To examine whether data obtained using the modified ACT2 adapters were robust and reproducible, we probed multiple epigenetic factors in cultured human GM12878 lymphoblast cells: trimethylation of lysine 4 on histone H3 (H3K4me3), acetylation of lysine 27 on histone H3 (H3K27ac), trimethylation of lysing 9 on histone H3 (H3K9me3), and RNA Polymerase II (RNA Pol II). These factors were selected to profile both transcriptionally repressed and active genomic regions as well as a chromatin-associated protein complex. Immunoglobulin G (IgG) was included as a control for non-specific binding and enzyme activity. Visual inspection of the peak patterns produced by ACT2 at genomic regions enriched for the “active” chromatin marks revealed a high level of similarity to ENCODE-validated ChIP-seq data sets (Fig. 1B). In comparison, the IgG-bound complex produced sparse and intermittent signals with little to no peak formation, indicating that the enrichment patterns detected using ACT2 arise from specific antibody binding to target sites. We similarly examined genomic regions enriched for H3K9me3 and observed strong similarities between the enrichment patterns obtained using ACT2 and those from the ENCODE ChIP-seq data (Fig. 1C). To further examine the robustness of data obtained using ACT2, we computationally identified regions of enrichment (“peaks”) for each biological replicate of H3K4me3, H3K27ac, and H3K9me3. The read densities within these peaks were found to be highly similar between biological replicates of the same treatment: over 85% correlation in each case (Fig. 1D).

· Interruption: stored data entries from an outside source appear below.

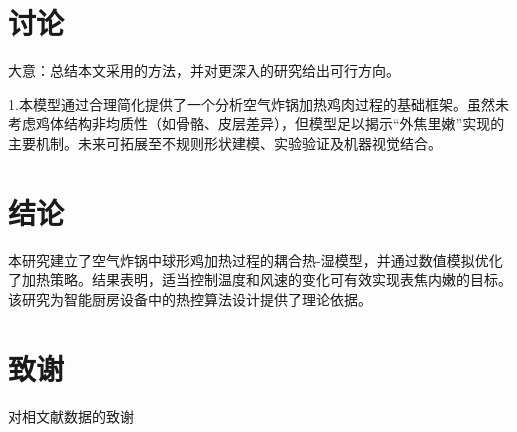 \documentclass[12pt]{article}
\begin{document}
\section{讨论}
大意：总结本文采用的方法，并对更深入的研究给出可行方向。
\par 1.本模型通过合理简化提供了一个分析空气炸锅加热鸡肉过程的基础框架。虽然未考虑鸡体结构非均质性（如骨骼、皮层差异），但模型足以揭示“外焦里嫩”实现的主要机制。未来可拓展至不规则形状建模、实验验证及机器视觉结合。


\section{结论}
本研究建立了空气炸锅中球形鸡加热过程的耦合热-湿模型，并通过数值模拟优化了加热策略。结果表明，适当控制温度和风速的变化可有效实现表焦内嫩的目标。该研究为智能厨房设备中的热控算法设计提供了理论依据。

\section*{致谢}
\begin{summarybox}
	对相文献数据的致谢
\end{summarybox}



\end{document}
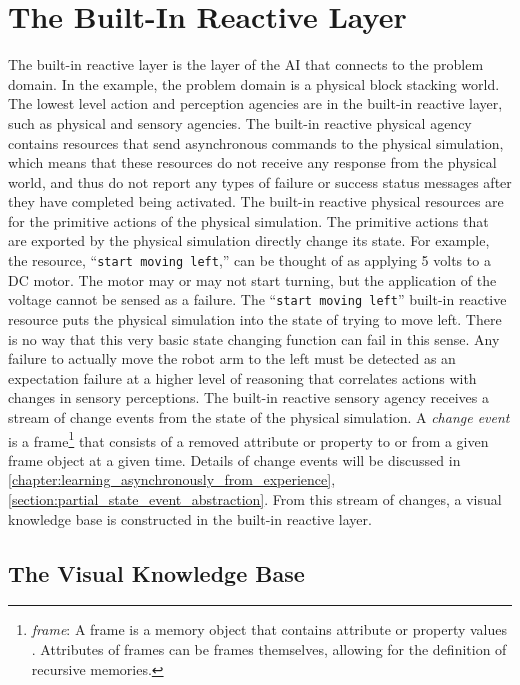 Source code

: \section{The Built-In Reactive Layer}

The built-in reactive layer is the layer of the AI that connects to
the problem domain.  In the example, the problem domain is a physical
block stacking world.  The lowest level action and perception agencies
are in the built-in reactive layer, such as physical and sensory
agencies.  The built-in reactive physical agency contains resources
that send asynchronous commands to the physical simulation, which
means that these resources do not receive any response from the
physical world, and thus do not report any types of failure or success
status messages after they have completed being activated.  The
built-in reactive physical resources are for the primitive actions of
the physical simulation.  The primitive actions that are exported by
the physical simulation directly change its state.  For example, the
resource, ``{\tt{start moving left}},'' can be thought of as applying
5 volts to a DC motor.  The motor may or may not start turning, but
the application of the voltage cannot be sensed as a failure.  The
``{\tt{start moving left}}'' built-in reactive resource puts the
physical simulation into the state of trying to move left.  There is
no way that this very basic state changing function can fail in this
sense.  Any failure to actually move the robot arm to the left must be
detected as an expectation failure at a higher level of reasoning that
correlates actions with changes in sensory perceptions.  The built-in
reactive sensory agency receives a stream of change events from the
state of the physical simulation.  A {\emph{change event}} is a
frame\footnote{\emph{frame}: A frame is a memory object that contains
  attribute or property values \cite[]{minsky:1975}.  Attributes of
  frames can be frames themselves, allowing for the definition of
  recursive memories.} that consists of a removed attribute or
property to or from a given frame object at a given time.  Details of
change events will be discussed in
{\mbox{\autoref{chapter:learning_asynchronously_from_experience}}},
{\mbox{\autoref{section:partial_state_event_abstraction}}}.  From this
stream of changes, a visual knowledge base is constructed in the
built-in reactive layer.

\subsection{The Visual Knowledge Base}

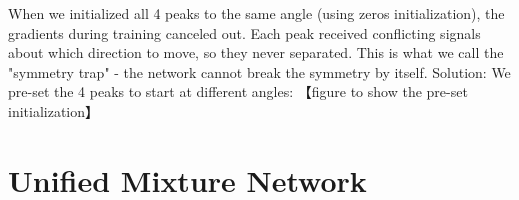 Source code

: When we initialized all 4 peaks to the same angle (using zeros initialization), the gradients during training canceled out. Each peak received conflicting signals about which direction to move, so they never separated. This is what we call the "symmetry trap" - the network cannot break the symmetry by itself.
Solution: We pre-set the 4 peaks to start at different angles:
【figure to show the pre-set initialization】










\section{Unified Mixture Network}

The ACT2 barcoding strategy (Fig. 1A) enables concurrent profiling of multiple epigenetic marks in a single biological sample. To investigate whether ACT2 is capable of efficiently partitioning the multiple data sets generated from a single sample, we examined enrichment patterns for epigenetic factors that were mapped concurrently. Many previous studies have identified distinct enrichment signatures for specific “active” epigenetic marks at transcription start sites (TSSs) and enhancers linked to highly expressed genes [16,17,18]. Consistent with these studies, we observed strong enrichment of both H3K4me3 and RNA Pol II at gene TSSs when both marks were mapped concurrently in the same ACT2 sample (Fig. 2A, left). In contrast, co-profiling of H3K4me3 alongside the repressive histone modification H3K9me3 resulted in strikingly different patterns of average enrichment (Fig. 2A, middle). Further, we found that the distinct H3K9me3 enrichment profile was maintained even when this mark was co-profiled alongside two active histone modifications in the same sample (Fig. 2A, right). These results indicate that ACT2 is capable of partitioning data sets that exhibit disparate enrichment patterns from the same biological sample.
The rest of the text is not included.